→ Directions
Your answer should hold only the lines from the start of the data below through the line with "- The original", copied exactly, with pictures left out.

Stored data
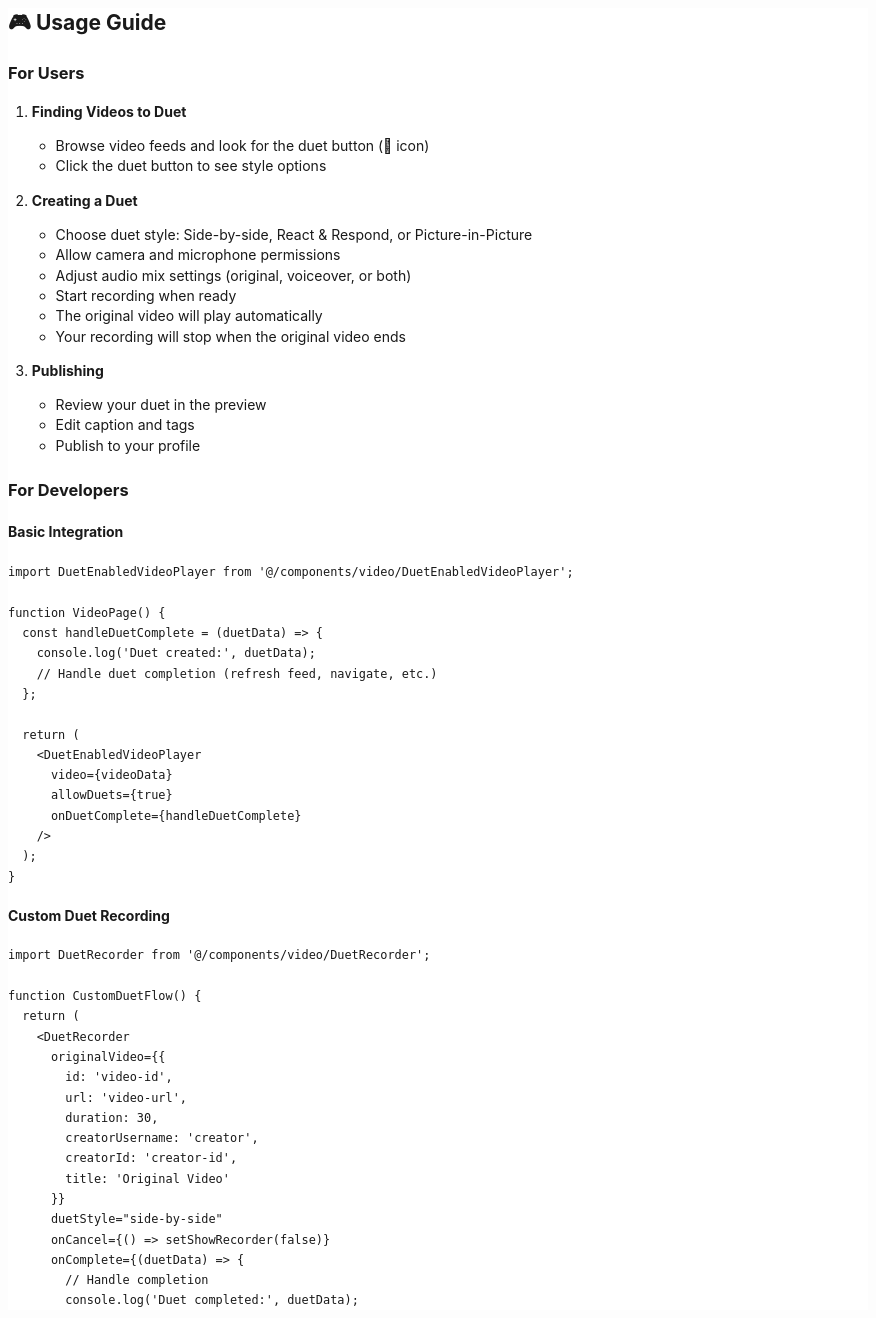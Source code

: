 ## 🎮 Usage Guide

### For Users

1. **Finding Videos to Duet**
   - Browse video feeds and look for the duet button (👥 icon)
   - Click the duet button to see style options

2. **Creating a Duet**
   - Choose duet style: Side-by-side, React & Respond, or Picture-in-Picture
   - Allow camera and microphone permissions
   - Adjust audio mix settings (original, voiceover, or both)
   - Start recording when ready
   - The original video will play automatically
   - Your recording will stop when the original video ends

3. **Publishing**
   - Review your duet in the preview
   - Edit caption and tags
   - Publish to your profile

### For Developers

#### Basic Integration

```tsx
import DuetEnabledVideoPlayer from '@/components/video/DuetEnabledVideoPlayer';

function VideoPage() {
  const handleDuetComplete = (duetData) => {
    console.log('Duet created:', duetData);
    // Handle duet completion (refresh feed, navigate, etc.)
  };

  return (
    <DuetEnabledVideoPlayer
      video={videoData}
      allowDuets={true}
      onDuetComplete={handleDuetComplete}
    />
  );
}
```

#### Custom Duet Recording

```tsx
import DuetRecorder from '@/components/video/DuetRecorder';

function CustomDuetFlow() {
  return (
    <DuetRecorder
      originalVideo={{
        id: 'video-id',
        url: 'video-url',
        duration: 30,
        creatorUsername: 'creator',
        creatorId: 'creator-id',
        title: 'Original Video'
      }}
      duetStyle="side-by-side"
      onCancel={() => setShowRecorder(false)}
      onComplete={(duetData) => {
        // Handle completion
        console.log('Duet completed:', duetData);
```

→ Exercise answer
Source code

: ## 🎮 Usage Guide

### For Users

1. **Finding Videos to Duet**
   - Browse video feeds and look for the duet button (👥 icon)
   - Click the duet button to see style options

2. **Creating a Duet**
   - Choose duet style: Side-by-side, React & Respond, or Picture-in-Picture
   - Allow camera and microphone permissions
   - Adjust audio mix settings (original, voiceover, or both)
   - Start recording when ready
   - The original video will play automatically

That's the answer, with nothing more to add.